-- Data provided follows --

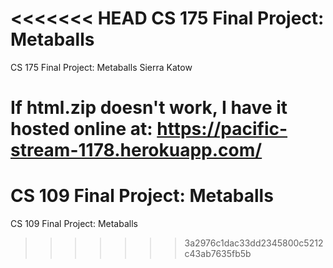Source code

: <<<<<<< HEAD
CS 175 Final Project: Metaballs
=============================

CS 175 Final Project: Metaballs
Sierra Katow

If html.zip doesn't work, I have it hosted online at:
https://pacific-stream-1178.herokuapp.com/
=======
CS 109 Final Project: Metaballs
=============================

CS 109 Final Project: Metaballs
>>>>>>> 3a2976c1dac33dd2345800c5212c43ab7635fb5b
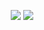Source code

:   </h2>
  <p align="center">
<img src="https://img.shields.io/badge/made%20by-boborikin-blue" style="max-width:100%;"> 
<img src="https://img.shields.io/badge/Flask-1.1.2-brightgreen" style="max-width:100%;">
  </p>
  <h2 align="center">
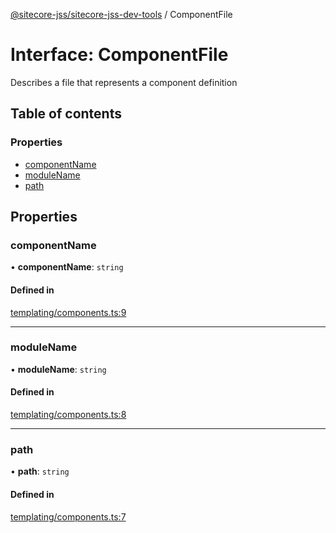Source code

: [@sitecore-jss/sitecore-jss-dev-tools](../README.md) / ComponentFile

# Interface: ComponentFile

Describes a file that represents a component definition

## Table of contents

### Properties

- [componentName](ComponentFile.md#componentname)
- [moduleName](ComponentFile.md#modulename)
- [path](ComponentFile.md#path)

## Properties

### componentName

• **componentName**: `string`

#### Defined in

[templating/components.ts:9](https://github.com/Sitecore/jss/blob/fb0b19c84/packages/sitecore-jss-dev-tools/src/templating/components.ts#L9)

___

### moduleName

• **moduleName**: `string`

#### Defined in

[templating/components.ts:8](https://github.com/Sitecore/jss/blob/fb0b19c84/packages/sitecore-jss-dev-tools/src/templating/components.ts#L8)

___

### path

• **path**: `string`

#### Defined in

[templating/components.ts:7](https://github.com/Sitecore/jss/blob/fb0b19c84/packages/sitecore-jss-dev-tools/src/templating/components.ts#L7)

-- Data provided concluded --
-- Data provided follows --

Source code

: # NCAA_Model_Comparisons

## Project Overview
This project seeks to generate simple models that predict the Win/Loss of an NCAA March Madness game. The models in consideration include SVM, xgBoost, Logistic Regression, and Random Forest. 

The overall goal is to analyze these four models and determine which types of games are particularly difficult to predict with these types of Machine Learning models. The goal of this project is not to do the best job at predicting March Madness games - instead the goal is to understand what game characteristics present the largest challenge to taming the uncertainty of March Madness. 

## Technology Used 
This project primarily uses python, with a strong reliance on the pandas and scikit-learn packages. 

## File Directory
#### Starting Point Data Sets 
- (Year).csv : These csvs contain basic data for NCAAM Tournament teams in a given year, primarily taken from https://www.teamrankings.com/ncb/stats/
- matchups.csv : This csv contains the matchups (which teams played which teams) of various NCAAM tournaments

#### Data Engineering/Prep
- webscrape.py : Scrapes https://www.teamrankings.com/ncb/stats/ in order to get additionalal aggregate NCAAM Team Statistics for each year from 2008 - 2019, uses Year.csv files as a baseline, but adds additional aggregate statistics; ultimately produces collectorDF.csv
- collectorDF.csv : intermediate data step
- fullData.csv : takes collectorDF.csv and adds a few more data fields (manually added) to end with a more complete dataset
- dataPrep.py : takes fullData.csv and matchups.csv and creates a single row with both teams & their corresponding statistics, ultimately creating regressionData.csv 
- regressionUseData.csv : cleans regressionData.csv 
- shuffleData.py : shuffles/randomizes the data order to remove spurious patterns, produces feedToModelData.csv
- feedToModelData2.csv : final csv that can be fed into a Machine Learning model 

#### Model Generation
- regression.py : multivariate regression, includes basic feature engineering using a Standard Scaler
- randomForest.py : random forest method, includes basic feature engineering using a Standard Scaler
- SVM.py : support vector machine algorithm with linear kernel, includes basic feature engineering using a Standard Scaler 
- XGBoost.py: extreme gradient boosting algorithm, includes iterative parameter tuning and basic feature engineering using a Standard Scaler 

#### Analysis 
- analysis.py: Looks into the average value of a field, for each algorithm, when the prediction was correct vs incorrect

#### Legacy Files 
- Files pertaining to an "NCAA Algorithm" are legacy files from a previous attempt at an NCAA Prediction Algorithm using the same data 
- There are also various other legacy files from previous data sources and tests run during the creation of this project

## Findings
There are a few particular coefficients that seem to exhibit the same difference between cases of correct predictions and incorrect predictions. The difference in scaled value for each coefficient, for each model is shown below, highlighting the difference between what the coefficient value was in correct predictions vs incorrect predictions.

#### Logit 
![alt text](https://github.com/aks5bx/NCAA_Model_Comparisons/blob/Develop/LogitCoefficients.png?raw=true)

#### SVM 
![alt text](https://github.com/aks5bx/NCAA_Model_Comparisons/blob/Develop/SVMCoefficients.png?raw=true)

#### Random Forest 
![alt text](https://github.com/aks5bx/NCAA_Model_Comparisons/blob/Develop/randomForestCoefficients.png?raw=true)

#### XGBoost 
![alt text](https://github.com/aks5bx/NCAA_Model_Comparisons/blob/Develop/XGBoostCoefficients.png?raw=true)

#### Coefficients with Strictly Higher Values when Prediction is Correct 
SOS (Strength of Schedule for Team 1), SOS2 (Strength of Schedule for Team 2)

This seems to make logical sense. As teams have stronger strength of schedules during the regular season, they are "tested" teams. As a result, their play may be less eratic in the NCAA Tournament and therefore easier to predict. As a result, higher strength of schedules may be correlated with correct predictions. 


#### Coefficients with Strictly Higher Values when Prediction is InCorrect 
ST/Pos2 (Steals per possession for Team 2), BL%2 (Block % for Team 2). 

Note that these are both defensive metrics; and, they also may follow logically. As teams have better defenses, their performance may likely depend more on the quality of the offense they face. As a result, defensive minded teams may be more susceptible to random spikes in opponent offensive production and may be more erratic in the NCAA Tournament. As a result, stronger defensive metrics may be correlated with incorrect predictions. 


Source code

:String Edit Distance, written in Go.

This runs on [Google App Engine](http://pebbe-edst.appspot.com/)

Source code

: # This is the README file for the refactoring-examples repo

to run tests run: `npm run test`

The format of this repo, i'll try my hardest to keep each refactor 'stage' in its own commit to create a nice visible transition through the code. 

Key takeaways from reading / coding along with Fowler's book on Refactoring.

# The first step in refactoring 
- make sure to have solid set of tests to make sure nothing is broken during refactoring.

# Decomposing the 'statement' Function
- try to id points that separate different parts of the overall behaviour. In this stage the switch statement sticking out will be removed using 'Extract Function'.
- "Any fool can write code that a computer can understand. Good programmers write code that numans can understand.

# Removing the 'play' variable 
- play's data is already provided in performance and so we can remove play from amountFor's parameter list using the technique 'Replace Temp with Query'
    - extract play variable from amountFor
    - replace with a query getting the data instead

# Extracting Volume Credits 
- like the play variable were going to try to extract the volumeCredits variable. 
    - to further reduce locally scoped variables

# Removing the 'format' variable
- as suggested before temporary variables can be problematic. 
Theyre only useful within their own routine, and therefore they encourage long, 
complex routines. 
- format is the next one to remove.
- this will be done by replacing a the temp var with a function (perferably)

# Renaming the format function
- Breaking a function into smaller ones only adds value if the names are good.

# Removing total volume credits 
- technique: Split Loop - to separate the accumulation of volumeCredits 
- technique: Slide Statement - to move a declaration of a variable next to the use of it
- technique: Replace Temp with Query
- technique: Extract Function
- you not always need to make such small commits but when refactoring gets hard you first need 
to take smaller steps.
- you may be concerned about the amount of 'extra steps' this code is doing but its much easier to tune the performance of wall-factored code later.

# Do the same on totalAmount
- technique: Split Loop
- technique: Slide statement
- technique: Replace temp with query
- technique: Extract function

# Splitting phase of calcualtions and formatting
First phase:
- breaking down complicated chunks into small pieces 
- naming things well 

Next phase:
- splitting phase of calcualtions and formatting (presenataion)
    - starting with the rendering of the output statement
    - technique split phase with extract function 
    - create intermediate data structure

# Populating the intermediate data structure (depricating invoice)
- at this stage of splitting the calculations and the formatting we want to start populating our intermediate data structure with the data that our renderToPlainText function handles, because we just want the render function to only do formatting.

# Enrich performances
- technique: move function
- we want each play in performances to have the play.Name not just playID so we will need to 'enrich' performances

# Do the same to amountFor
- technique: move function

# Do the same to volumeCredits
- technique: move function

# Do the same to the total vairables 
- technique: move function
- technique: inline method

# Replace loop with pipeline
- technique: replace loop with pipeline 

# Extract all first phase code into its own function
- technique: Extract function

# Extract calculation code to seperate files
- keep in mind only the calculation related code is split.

-- Data provided concluded --
-- Data provided follows --

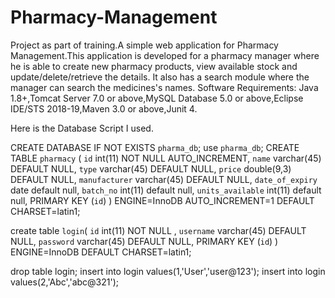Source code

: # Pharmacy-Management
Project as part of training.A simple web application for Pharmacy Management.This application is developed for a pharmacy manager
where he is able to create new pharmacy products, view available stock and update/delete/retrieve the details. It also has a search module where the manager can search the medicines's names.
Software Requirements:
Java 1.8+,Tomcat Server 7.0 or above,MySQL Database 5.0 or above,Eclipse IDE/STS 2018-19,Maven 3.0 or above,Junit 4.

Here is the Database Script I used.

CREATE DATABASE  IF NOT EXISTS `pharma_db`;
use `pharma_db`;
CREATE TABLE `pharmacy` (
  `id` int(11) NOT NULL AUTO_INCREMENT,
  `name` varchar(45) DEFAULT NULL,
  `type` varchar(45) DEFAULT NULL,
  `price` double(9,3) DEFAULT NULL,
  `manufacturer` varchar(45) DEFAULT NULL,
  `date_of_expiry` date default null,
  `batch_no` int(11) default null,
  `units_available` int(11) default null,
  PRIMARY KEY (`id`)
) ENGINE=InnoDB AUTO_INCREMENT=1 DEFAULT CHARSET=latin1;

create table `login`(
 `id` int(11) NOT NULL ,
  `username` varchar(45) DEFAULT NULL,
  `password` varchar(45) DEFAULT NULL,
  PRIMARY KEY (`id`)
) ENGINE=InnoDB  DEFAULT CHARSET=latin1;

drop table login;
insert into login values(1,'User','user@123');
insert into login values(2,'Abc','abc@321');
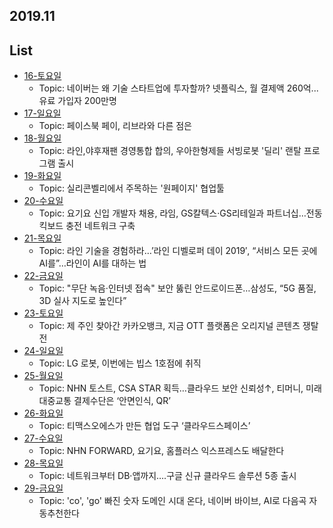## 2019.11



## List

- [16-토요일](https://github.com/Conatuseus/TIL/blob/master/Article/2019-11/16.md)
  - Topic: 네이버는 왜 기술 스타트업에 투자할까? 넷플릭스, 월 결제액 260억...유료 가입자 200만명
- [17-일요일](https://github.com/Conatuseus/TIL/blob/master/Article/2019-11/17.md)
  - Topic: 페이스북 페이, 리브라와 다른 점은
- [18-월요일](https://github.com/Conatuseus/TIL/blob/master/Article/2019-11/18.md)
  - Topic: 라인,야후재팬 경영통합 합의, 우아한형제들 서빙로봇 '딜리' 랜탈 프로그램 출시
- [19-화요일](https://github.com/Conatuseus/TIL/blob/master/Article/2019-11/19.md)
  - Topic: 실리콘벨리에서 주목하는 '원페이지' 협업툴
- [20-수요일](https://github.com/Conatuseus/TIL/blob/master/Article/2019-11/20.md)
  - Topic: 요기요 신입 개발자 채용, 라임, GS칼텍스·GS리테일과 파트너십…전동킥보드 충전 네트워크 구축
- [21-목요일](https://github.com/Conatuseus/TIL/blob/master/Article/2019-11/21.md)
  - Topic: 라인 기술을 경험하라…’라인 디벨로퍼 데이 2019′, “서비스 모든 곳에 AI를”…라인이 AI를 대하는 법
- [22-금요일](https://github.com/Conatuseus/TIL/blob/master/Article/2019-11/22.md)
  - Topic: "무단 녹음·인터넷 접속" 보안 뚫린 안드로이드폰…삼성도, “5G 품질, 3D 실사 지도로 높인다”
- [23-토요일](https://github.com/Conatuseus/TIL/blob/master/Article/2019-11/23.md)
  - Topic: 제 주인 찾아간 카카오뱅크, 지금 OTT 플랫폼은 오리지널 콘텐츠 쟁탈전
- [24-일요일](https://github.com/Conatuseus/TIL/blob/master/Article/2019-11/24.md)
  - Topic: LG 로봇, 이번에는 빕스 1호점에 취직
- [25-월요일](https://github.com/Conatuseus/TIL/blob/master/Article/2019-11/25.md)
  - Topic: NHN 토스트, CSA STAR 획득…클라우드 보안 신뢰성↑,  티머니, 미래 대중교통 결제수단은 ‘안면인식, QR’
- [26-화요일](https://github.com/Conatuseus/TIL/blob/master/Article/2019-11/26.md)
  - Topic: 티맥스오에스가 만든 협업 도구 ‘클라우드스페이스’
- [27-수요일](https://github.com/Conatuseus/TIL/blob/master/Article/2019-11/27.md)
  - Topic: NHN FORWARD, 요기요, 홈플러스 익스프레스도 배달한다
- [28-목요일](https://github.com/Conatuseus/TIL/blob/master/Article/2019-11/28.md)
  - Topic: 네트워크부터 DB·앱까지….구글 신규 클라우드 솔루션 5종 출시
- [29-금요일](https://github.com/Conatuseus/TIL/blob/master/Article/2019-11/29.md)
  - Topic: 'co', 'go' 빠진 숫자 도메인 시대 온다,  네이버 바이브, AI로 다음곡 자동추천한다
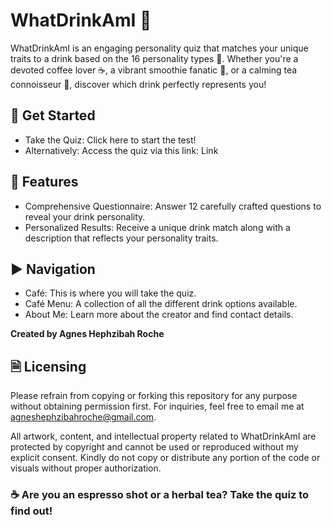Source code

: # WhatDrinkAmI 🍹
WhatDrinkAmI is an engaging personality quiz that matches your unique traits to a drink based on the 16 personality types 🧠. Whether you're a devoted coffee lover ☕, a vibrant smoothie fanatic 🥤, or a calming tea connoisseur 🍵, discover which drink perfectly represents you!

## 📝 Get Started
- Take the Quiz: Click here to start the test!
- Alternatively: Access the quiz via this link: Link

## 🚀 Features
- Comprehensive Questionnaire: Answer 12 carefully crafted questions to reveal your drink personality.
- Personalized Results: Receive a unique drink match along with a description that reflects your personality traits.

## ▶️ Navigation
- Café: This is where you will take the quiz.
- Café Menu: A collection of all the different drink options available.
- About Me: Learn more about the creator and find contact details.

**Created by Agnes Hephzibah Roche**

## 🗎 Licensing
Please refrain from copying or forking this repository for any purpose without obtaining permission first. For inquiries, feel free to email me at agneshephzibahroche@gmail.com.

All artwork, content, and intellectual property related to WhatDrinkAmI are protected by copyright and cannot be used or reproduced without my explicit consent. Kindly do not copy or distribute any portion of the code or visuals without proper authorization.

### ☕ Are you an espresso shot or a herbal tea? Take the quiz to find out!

-- Data provided concluded --

* **Exercise prompt**
Each line in the entries above, starting at the line with "## ▶️ Navigation" and ending at the line with "### ☕ Are you", is to be printed exactly, and only those lines.

* **Response for this exercise**
## ▶️ Navigation
- Café: This is where you will take the quiz.
- Café Menu: A collection of all the different drink options available.
- About Me: Learn more about the creator and find contact details.

**Created by Agnes Hephzibah Roche**

## 🗎 Licensing
Please refrain from copying or forking this repository for any purpose without obtaining permission first. For inquiries, feel free to email me at agneshephzibahroche@gmail.com.

All artwork, content, and intellectual property related to WhatDrinkAmI are protected by copyright and cannot be used or reproduced without my explicit consent. Kindly do not copy or distribute any portion of the code or visuals without proper authorization.

### ☕ Are you an espresso shot or a herbal tea? Take the quiz to find out!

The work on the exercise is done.